Cluster Lead: Steven Hallam
Pacific Islands Research Network
We seek to trace, affirm, nourish and expand connections between UBC and the Pacific Islands. Our network has three purposes: to identify and bring together researchers at UBC whose heritage and/ or work is connected to the Pacific region; to gain better understanding of Pacific presence in UBC/ Vancouver/ BC (including Pacific presence in museum collections); and to actively participate in broader conversations about the Pacific especially in Vancouver, BC, and the longer west coast. Underpinning all activities is an awareness of the specific place (Musqueam) from which we look towards the vast Pacific Islands region.
Cluster Co-leads: Alice Te Punga Somerville & Mitiana Arbon
PREVENT-AMR: Prevention of AMR via a One Health Approach
PREVENT-AMR is an inter-disciplinary research cluster with the ultimate goal of providing a research framework to address the global challenge of antimicrobial resistance (AMR) through prevention. Our cluster integrates human, animal, and environmental perspectives, and considers this issue from the perspectives of health, economics and climate change. Our cluster emphasizes cutting-edge research, partnerships, and education to mitigate the spread of resistant pathogens, safeguard public health, and promote sustainable ecosystems. Grounded in equity, diversity, and inclusivity principles, PREVENT-AMR aims to advance high impact solutions while training the next generation of leaders in AMR and One Health research.
Cluster Lead: Manish Sadarangani
Re-ROW - Rethinking the Right of Way
Streets provide the connective tissue for cities, providing mobility and access, distributing goods and utilities, and opportunities for social and civic interaction. Rethinking the Right-of-Way (ReROW) is focused on innovation in the design and management of streets, sidewalks, alleys, and other public spaces that lead to better social, health, and sustainable outcomes. With respect to the ROW, the cluster will focus on three research themes and the connections between them:
- mobility and access;
- energy and the environment;
- health and wellbeing.
Cluster Lead: Kelly Clifton
Smart Infrastructure and Construction Research Cluster
The Smart Infrastructure and Construction Research Cluster (SICRC) is dedicated to developing cutting-edge structural and construction technologies, and creating efficient and cost-effective solutions for civil infrastructure. This multidisciplinary research cluster consists of expertise from material and structural engineering, robotics, computer science, construction management and infrastructure planning from both UBCV and UBCO campuses, in collaboration with leading industry partners and international experts, to address multiple challenging issues including the significant housing crisis, labor shortage, and global warming effects in North America and worldwide.
Cluster Lead: Tony Yang
Youth Overdose Prevention
Overdose is now the leading cause of death for youth in British Columbia, and of increasing concern nationally and internationally.

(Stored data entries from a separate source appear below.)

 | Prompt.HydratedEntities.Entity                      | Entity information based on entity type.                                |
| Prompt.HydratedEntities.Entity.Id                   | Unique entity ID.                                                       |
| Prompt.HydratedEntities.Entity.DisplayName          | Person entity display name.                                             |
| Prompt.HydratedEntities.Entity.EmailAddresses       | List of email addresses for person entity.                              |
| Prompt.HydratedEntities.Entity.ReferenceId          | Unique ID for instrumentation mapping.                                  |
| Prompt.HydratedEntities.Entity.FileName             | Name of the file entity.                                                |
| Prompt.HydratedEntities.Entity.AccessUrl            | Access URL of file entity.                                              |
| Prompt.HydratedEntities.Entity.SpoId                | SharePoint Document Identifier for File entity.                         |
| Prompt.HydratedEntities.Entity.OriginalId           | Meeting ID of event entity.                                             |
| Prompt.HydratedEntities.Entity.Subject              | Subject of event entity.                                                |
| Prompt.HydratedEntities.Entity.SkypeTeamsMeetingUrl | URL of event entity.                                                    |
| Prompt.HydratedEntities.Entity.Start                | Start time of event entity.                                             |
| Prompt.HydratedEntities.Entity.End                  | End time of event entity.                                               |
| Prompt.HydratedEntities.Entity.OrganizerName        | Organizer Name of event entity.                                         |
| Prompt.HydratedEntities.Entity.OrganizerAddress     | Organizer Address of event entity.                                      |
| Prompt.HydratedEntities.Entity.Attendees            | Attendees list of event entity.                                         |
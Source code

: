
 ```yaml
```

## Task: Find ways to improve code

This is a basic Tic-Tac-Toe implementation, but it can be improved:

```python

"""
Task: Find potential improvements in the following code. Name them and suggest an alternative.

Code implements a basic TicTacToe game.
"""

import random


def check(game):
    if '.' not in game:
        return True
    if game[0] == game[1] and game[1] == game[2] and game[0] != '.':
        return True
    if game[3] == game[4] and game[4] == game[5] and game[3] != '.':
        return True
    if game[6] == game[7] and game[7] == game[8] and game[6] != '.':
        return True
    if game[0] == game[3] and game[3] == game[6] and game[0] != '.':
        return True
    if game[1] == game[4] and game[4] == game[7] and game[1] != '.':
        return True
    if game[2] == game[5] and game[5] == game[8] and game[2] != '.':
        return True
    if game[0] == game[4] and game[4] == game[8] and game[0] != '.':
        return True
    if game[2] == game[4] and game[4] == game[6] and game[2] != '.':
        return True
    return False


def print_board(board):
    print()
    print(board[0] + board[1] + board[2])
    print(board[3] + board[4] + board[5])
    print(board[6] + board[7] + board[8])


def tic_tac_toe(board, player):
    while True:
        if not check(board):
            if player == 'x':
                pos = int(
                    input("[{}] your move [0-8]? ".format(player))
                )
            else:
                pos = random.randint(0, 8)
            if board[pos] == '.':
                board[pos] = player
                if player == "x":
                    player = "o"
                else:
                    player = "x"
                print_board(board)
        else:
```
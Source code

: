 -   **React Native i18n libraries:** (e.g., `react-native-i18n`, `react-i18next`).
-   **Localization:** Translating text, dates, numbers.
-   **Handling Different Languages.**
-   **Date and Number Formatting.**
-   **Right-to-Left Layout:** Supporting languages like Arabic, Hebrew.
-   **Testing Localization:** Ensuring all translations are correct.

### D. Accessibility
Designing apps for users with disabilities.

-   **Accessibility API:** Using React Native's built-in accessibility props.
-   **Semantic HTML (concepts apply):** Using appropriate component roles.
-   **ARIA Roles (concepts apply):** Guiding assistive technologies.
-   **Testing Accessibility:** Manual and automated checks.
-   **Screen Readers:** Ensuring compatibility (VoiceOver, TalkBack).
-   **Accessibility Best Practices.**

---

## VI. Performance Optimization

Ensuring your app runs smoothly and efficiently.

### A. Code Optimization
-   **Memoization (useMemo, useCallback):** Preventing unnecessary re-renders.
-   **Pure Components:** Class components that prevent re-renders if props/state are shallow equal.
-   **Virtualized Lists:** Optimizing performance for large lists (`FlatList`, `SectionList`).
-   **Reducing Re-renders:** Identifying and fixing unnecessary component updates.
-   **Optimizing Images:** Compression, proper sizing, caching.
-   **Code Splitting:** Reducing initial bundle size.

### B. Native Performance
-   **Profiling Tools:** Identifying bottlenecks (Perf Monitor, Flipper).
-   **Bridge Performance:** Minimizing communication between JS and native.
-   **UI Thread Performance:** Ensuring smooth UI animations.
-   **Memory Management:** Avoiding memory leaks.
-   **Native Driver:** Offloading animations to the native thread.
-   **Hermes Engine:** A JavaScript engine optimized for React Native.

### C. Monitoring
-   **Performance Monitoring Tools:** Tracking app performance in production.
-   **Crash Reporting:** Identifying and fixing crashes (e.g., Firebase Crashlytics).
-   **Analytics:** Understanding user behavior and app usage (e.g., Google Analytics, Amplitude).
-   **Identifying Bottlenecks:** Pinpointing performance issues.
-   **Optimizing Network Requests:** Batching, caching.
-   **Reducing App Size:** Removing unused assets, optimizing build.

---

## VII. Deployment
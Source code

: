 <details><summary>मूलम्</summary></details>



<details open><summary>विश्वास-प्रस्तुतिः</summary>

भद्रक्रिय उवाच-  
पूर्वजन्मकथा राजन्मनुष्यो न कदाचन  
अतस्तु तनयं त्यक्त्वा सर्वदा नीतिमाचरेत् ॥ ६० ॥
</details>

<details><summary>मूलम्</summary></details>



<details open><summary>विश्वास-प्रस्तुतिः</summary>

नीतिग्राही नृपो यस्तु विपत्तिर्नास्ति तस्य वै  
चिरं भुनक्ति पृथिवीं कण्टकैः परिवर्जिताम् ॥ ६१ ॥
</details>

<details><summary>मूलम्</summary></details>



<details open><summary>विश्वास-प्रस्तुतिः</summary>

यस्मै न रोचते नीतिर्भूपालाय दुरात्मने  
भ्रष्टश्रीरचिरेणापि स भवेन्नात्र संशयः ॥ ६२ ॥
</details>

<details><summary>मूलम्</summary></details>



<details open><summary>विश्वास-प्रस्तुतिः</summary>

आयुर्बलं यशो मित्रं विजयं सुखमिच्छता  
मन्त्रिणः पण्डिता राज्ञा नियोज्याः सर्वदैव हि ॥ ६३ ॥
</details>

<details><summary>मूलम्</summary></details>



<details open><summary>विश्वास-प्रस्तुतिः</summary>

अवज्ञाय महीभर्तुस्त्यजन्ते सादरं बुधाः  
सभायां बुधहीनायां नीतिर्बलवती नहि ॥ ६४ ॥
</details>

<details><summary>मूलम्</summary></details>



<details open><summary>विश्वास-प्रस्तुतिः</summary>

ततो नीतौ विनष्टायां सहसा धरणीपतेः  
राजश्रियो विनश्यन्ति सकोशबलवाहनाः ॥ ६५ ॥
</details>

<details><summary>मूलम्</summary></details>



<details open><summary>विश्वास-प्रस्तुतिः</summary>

Our cluster unites an interdisciplinary team of world-leading experts dedicated to overdose prevention. Guided by principles of community trust and meaningful engagement, we collaborate closely with Youth and Family Advisory Councils, as well as Indigenous Elders and Cultural Facilitators, ensuring our work is informed by lived experiences and cultural wisdom. We work together, and create new evidence and innovative knowledge products towards our mission of ending youth overdose deaths.